Медведев: Мне кажется, наше общество достаточно расслаблено, вообще это российское достаточно легкое отношение к угрозе к опасности, мы не американцы, не европейцы.

Малашенко: Цена  жизни насколько ниже, это общее место.

Медведев: «Домодедово» рвануло, пронесло мимо, поехали дальше. На Парке культуры рвануло, пронесло, поехали.

Малашенко: Ценность человеческой жизни у нас ниже. Это плохо, а, может быть, даже и хорошо, так жить проще государству. Совершенно ясно, если бы ценность человеческой жизни была бы повыше, то не было бы таких потерь хотя бы во Второй мировой войне.
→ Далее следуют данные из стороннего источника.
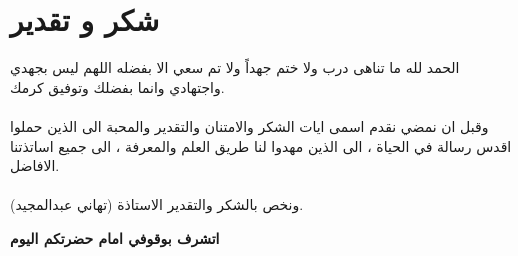 \chapter*{شكر و تقدير}

الحمد لله ما تناهى درب ولا ختم جهداً ولا تم سعي الا بفضله اللهم ليس بجهدي واجتهادي وانما بفضلك وتوفيق كرمك.\\ \\
\noindent
وقبل ان نمضي نقدم اسمى ايات الشكر والامتنان والتقدير والمحبة الى الذين حملوا اقدس رسالة في الحياة ، الى الذين مهدوا لنا طريق العلم والمعرفة ، الى جميع اساتذتنا الافاضل. \\ \\
\noindent
ونخص بالشكر والتقدير الاستاذة (تهاني عبدالمجيد).\\
\begin{center}
	\textbf{اتشرف بوقوفي امام حضرتكم اليوم}
\end{center}
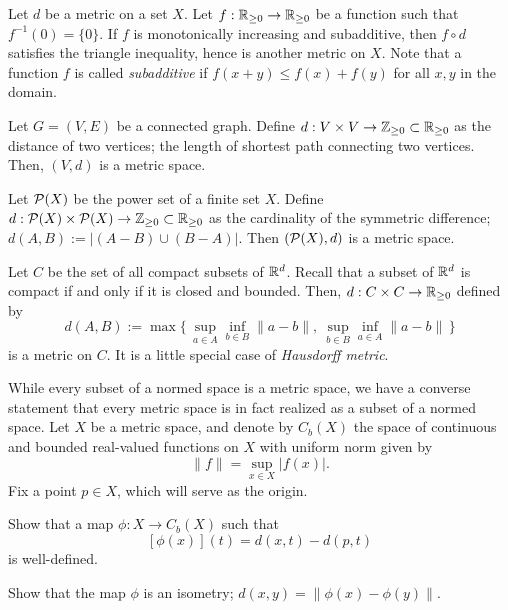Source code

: \documentclass{../../large}
\begin{document}
\begin{prb}
\begin{parts}
\item
Let $d$ be a metric on a set $X$.
Let $f:\R_{\ge0}\to\R_{\ge0}$ be a function such that $f^{-1}(0)=\{0\}$.
If $f$ is monotonically increasing and subadditive, then $f\circ d$ satisfies the triangle inequality, hence is another metric on $X$.
Note that a function $f$ is called \emph{subadditive} if $f(x+y)\le f(x)+f(y)$ for all $x,y$ in the domain.
\item
Let $G=(V,E)$ be a connected graph.
Define $d:V\times V\to\Z_{\ge0}\subset\R_{\ge0}$ as the distance of two vertices; the length of shortest path connecting two vertices.
Then, $(V,d)$ is a metric space.
\item
Let $\cP(X)$ be the power set of a finite set $X$.
Define $d:\cP(X)\times\cP(X)\to\Z_{\ge0}\subset\R_{\ge0}$ as the cardinality of the symmetric difference; $d(A,B):=|(A-B)\cup(B-A)|$.
Then $(\cP(X),d)$ is a metric space.
\item
Let $C$ be the set of all compact subsets of $\R^d$.
Recall that a subset of $\R^d$ is compact if and only if it is closed and bounded.
Then, $d:C\times C\to\R_{\ge0}$ defined by
\[d(A,B):=\max\{\,\sup_{a\in A}\inf_{b\in B}\|a-b\|,\ \sup_{b\in B}\inf_{a\in A}\|a-b\|\,\}\]
is a metric on $C$.
It is a little special case of \emph{Hausdorff metric}.
\end{parts}
\end{prb}


\begin{prb}
While every subset of a normed space is a metric space, we have a converse statement that every metric space is in fact realized as a subset of a normed space.
Let $X$ be a metric space, and denote by $C_b(X)$ the space of continuous and bounded real-valued functions on $X$ with uniform norm given by
\[\|f\|=\sup_{x\in X}|f(x)|.\]
Fix a point $p\in X$, which will serve as the origin.
\begin{parts}
\item Show that a map $\phi:X\to C_b(X)$ such that
\[[\phi(x)](t)=d(x,t)-d(p,t)\]
is well-defined.
\item Show that the map $\phi$ is an isometry; $d(x,y)=\|\phi(x)-\phi(y)\|$.
\end{parts}
\end{prb}
\end{document}
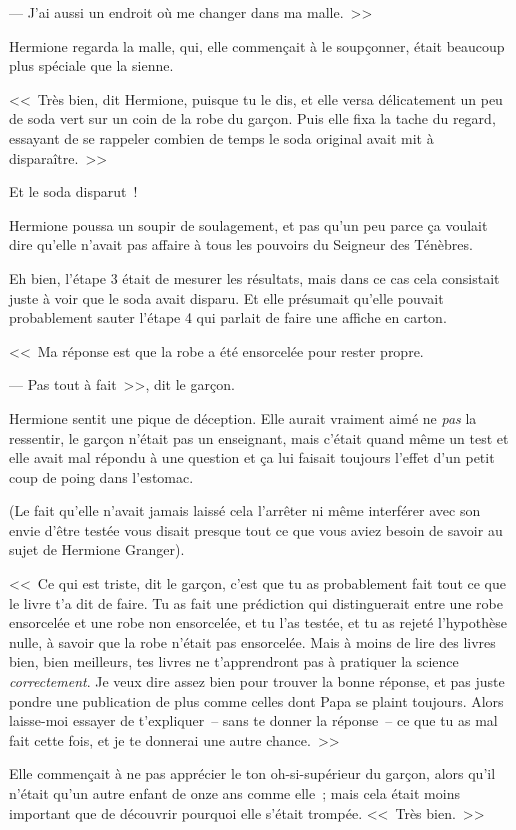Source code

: --- J'ai aussi un endroit où me changer dans ma malle.~>>

Hermione regarda la malle, qui, elle commençait à le soupçonner, était beaucoup plus spéciale que la sienne.

<<~Très bien, dit Hermione, puisque tu le dis, et elle versa délicatement un peu de soda vert sur un coin de la robe du garçon. Puis elle fixa la tache du regard, essayant de se rappeler combien de temps le soda original avait mit à disparaître.~>>

Et le soda disparut~!

Hermione poussa un soupir de soulagement, et pas qu'un peu parce ça voulait dire qu'elle n'avait pas affaire à tous les pouvoirs du Seigneur des Ténèbres.

Eh bien, l'étape 3 était de mesurer les résultats, mais dans ce cas cela consistait juste à voir que le soda avait disparu. Et elle présumait qu'elle pouvait probablement sauter l'étape 4 qui parlait de faire une affiche en carton.

<<~Ma réponse est que la robe a été ensorcelée pour rester propre.

--- Pas tout à fait~>>, dit le garçon.

Hermione sentit une pique de déception. Elle aurait vraiment aimé ne \emph{pas} la ressentir, le garçon n'était pas un enseignant, mais c'était quand même un test et elle avait mal répondu à une question et ça lui faisait toujours l'effet d'un petit coup de poing dans l'estomac.

(Le fait qu'elle n'avait jamais laissé cela l'arrêter ni même interférer avec son envie d'être testée vous disait presque tout ce que vous aviez besoin de savoir au sujet de Hermione Granger).

<<~Ce qui est triste, dit le garçon, c'est que tu as probablement fait tout ce que le livre t'a dit de faire. Tu as fait une prédiction qui distinguerait entre une robe ensorcelée et une robe non ensorcelée, et tu l'as testée, et tu as rejeté l'hypothèse nulle, à savoir que la robe n'était pas ensorcelée. Mais à moins de lire des livres bien, bien meilleurs, tes livres ne t'apprendront pas à pratiquer la science \emph{correctement}. Je veux dire assez bien pour trouver la bonne réponse, et pas juste pondre une publication de plus comme celles dont Papa se plaint toujours. Alors laisse-moi essayer de t'expliquer~-- sans te donner la réponse~-- ce que tu as mal fait cette fois, et je te donnerai une autre chance.~>>

Elle commençait à ne pas apprécier le ton oh-si-supérieur du garçon, alors qu'il n'était qu'un autre enfant de onze ans comme elle~; mais cela était moins important que de découvrir pourquoi elle s'était trompée. <<~Très bien.~>>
Медведев: Ну да. Даже возвращаясь к теме Украины, как отправляются туда под каким-то липовым прикрытием российские солдаты и покидают там, не разрешено об этом говорить официально.

Малашенко: А Беслан? Мой очень хороший знакомый покойный разговаривал и общался с Виктором Степановичем Черномырдиным приватно. И на вопрос, чем вы больше всего гордитесь, он сказал: «Это переговоры с Шамилем Басаевым тогда в Буденновске. Я спас людей».

Медведев: Это, конечно, высокое искусство. Отвлекаясь, вспоминая Черномырдина, один из самых убедительных политиков, который был у нас за эти десятилетия.

Малашенко: Совсем другая тема, но я с вами на 200% согласен. Ему бы еще нынешние нефтяные цены и…

Медведев: Если бы выбор Ельцина в другую сторону пошел бы, может быть, мы бы уже были другая цивилизация и членами ЕС. Но это совсем другая тема. От себя добавлю, что сегодня очень важно, мне кажется, 11 сентября еще раз напомнить эту дату, когда в России фантастическая антиамериканская истерика  развернута, помнить, что произошло 13 лет назад, и быть вместе с нашими американскими друзьями. Помнить их жертвы и помнить, что мы всегда с ними вместе в борьбе с терроризмом.